USC protests remain peaceful after campus is closed; LAPD calls off tactical alert

LOS ANGELES, CA - APRIL 27, 2024 - USC students, who protest the war in Gaza, spend time at the tent camp they erected at Founders Park on the USC campus in Los Angeles on April 27, 2024. The campus gates are closed to the public and the marquee 65,000-attendee "main stage" commencement ceremony has been called off. (Genaro Molina/Los Angeles Times)
Students protesting the war in Gaza gathered at Founders Park on the USC campus on Saturday. (Genaro Molina / Los Angeles Times)

Tensions appeared to have eased Sunday at USC after pro-Palestinian protesters returned with tents and reestablished an encampment in Alumni Park, prompting a large police response as officials closed the campus to the public Saturday night.

USC officials said campus property, including the Tommy Trojan statue, was vandalized.

Shortly after 8 p.m. Saturday, the campus was closed to all except residents and their registered guests, with access over the weekend restricted, according to USC alerts posted to social media sites and campus web pages.

“Earlier Saturday, campus property — including the Tommy Trojan statue and a fountain in Alumni Park — was vandalized by individuals who are part of the group that has continued to illegally camp on our campus," Joel Curran, USC's senior vice president of communications, said in an emailed statement. "Despite repeated warnings, this group has also continued to disrupt our campus operations and harass students and others, in violation of numerous university policies.

"While the university fully supports freedom of expression, these acts of vandalism and harassment are absolutely unacceptable and will not be tolerated. President Carol Folt has made numerous attempts to meet with the students but they have declined these offers," Curran wrote. "We are hoping for a more reasonable response Sunday before we are forced to take further action. This area is needed for commencement set up early this week.”

The school said the disturbance was at the center of campus and urged people to “please avoid that area until further notice.”

Ninety-three people were arrested on Wednesday in Alumni Park, in the center of campus.

The arrests were warranted by reports of vandalism, Mayor Karen Bass said Sunday, as she also endorsed the university's decision to cancel main graduation ceremonies earlier last week.

"People have a right to free speech. But hate speech, antisemitism, all of that is unacceptable. All students on the campus need to feel safe," Bass said on CNN.

The Los Angeles Police Department, which had issued a tactical alert Saturday evening, sent dozens of squad cars to the campus Saturday night. They arrived with lights flashing, and students said the officers had handcuffs and zip ties.
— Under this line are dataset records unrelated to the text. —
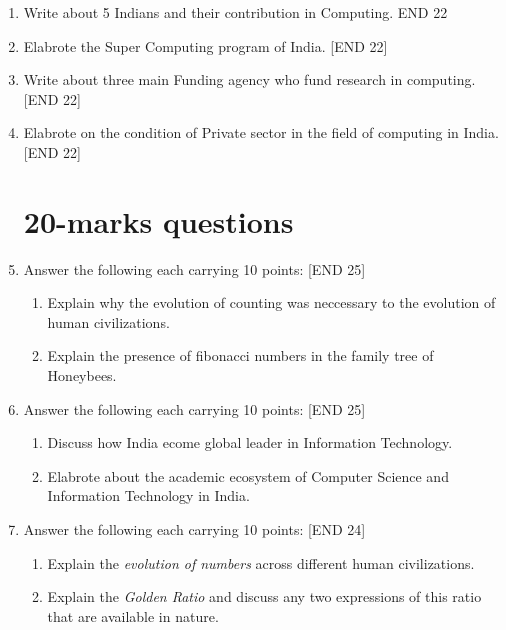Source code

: \documentclass[12pt]{article}
\begin{document}
\begin{enumerate}
			\item Write about 5 Indians and their contribution in Computing. \hfill{END 22}
			
			\item Elabrote the Super Computing program of India. \hfill{[END 22]}
			
			\item Write about three main Funding agency who fund research in computing. \hfill{[END 22]}
			
			\item Elabrote on the condition of Private sector in the field of computing in India. \hfill{[END 22]}
			
			
			
			
			
			
			
			
			
			
			
			
		\section{20-marks questions}
			\item Answer the following each carrying 10 points: \hfill{[END 25]}
			\begin{enumerate}
				\item Explain why the evolution of counting was neccessary to the evolution of human civilizations.
				
				\item Explain the presence of fibonacci numbers in the family tree of Honeybees.
			\end{enumerate}
			
			\item Answer the following each carrying 10 points: \hfill{[END 25]}
			
			\begin{enumerate}
				\item Discuss how India ecome global leader in Information Technology.
				\item Elabrote about the academic ecosystem of Computer Science and Information Technology in India.
			\end{enumerate}
			
			\item Answer the following each carrying 10 points: \hfill{[END 24]}
			
			\begin{enumerate}
				\item Explain the \textit{evolution of numbers} across different human civilizations.
				\item Explain the \textit{Golden Ratio} and discuss any two expressions of this ratio that are available in nature.
			\end{enumerate}
			

\end{enumerate}
\end{document}
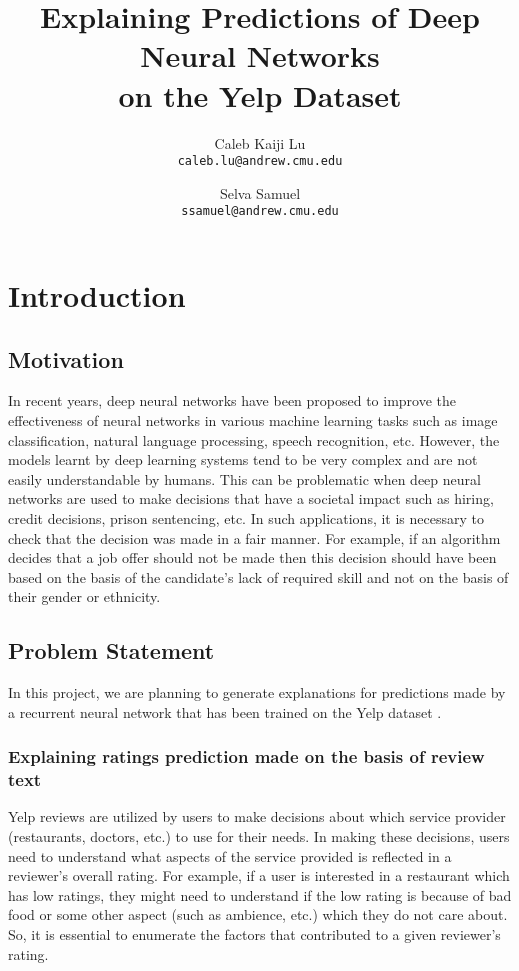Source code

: \documentclass[11pt]{article}
\title{Explaining Predictions of Deep Neural Networks \\ on the Yelp Dataset}
\author{
	Caleb Kaiji Lu \\
	{\tt caleb.lu@andrew.cmu.edu}
	\and
	Selva Samuel \\
	{\tt ssamuel@andrew.cmu.edu}
}
\date{}
\begin{document}
\maketitle

\section{Introduction}

\subsection{Motivation}

In recent years, deep neural networks have been proposed to improve the effectiveness of neural networks in various machine learning tasks such as image classification, natural language processing, speech recognition, etc. However, the models learnt by deep learning systems tend to be very complex and are not easily understandable by humans. This can be problematic when deep neural networks are used to make decisions that have a societal impact such as hiring, credit decisions, prison sentencing, etc. In such applications, it is necessary to check that the decision was made in a fair manner. For example, if an algorithm decides that a job offer should not be made then this decision should have been based on the basis of the candidate's lack of required skill and not on the basis of their gender or ethnicity.

\subsection{Problem Statement}

In this project, we are planning to generate explanations for predictions made by a recurrent neural network that has been trained on the Yelp dataset \cite{Yelp2017}.

\subsubsection{Explaining ratings prediction made on the basis of review text}

Yelp reviews are utilized by users to make decisions about which service provider (restaurants, doctors, etc.) to use for their needs. In making these decisions, users need to understand what aspects of the service provided is reflected in a reviewer's overall rating. For example, if a user is interested in a restaurant which has low ratings, they might need to understand if the low rating is because of bad food or some other aspect (such as ambience, etc.) which they do not care about. So, it is essential to enumerate the factors that contributed to a given reviewer's rating.
\end{document}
Read more: 13 days that rocked USC: How a derailed commencement brought 'complete disaster'

Later, students said they saw the police leave the area, while dozens of protesters ate dinner and settled into their tents.

“Things have been quiet. Nothing has escalated. We’re anticipating it might, but it has been quiet," Anusha S., a journalism student who posted updates on a live blog for USC Annenberg Media, said in an interview.

The student journalists reported that LAPD officers unfurled yellow caution tape next to the Seeley G. Mudd building and said the area was being turned into a potential “command post.”

Late Saturday night, LAPD confirmed that their "tactical alert" had ended.

The protests are aimed at supporting Palestinians in Gaza who have been suffering since Israel launched a retaliatory war on the territory in response to the Oct. 7 attack by Hamas that killed 1,200 people, with another 240 taken hostage. Gaza health authorities say Israeli forces have killed more than 34,000 Palestinians, and the United Nations says roughly 2 million civilians there are now living in near-famine conditions.

Students who belong to a group called the Divest From Death Coalition have made demands that include an immediate cease-fire, divestment from Israeli companies and protection of free speech on campus.

Earlier this week, a masked USC student who self-identified as Jewish said during a news conference with other coalition members: “We will continue to call for an end to USC’s ties to Israel and investments in militarism abroad.”

Read more: UC rejects calls for Israel-related divestment, boycott driving pro-Palestinian protests

The USC campus has been roiled by bitter controversy over the rescinding of a graduation speaking slot for valedictorian Asna Tabassum and the subsequent cancellation of the "main stage" commencement ceremony.

Amid the protests, a symbol of the university was vandalized on Saturday. Photos appeared on social media showing the words "Say no to genocide" in bright red on the granite pedestal of university’s Tommy Trojan statue, and a video appeared to catch the spray-painting as it happened.

(In an initial photo posted Saturday afternoon, the word genocide was missing the final “e.” It was apparently added later.)

A man who witnessed the tagging recorded a video of a masked woman leaving the area. As she was walking away, he followed her and asked, “Why’d you tag Tommy Trojan, huh?”

She held up her middle finger and said, “Because I can.”

He replied, “No, that’s called vandalism.”

“I don’t really care,” she said as she walked away.

Times staff writer Jaweed Kaleem contributed to this report.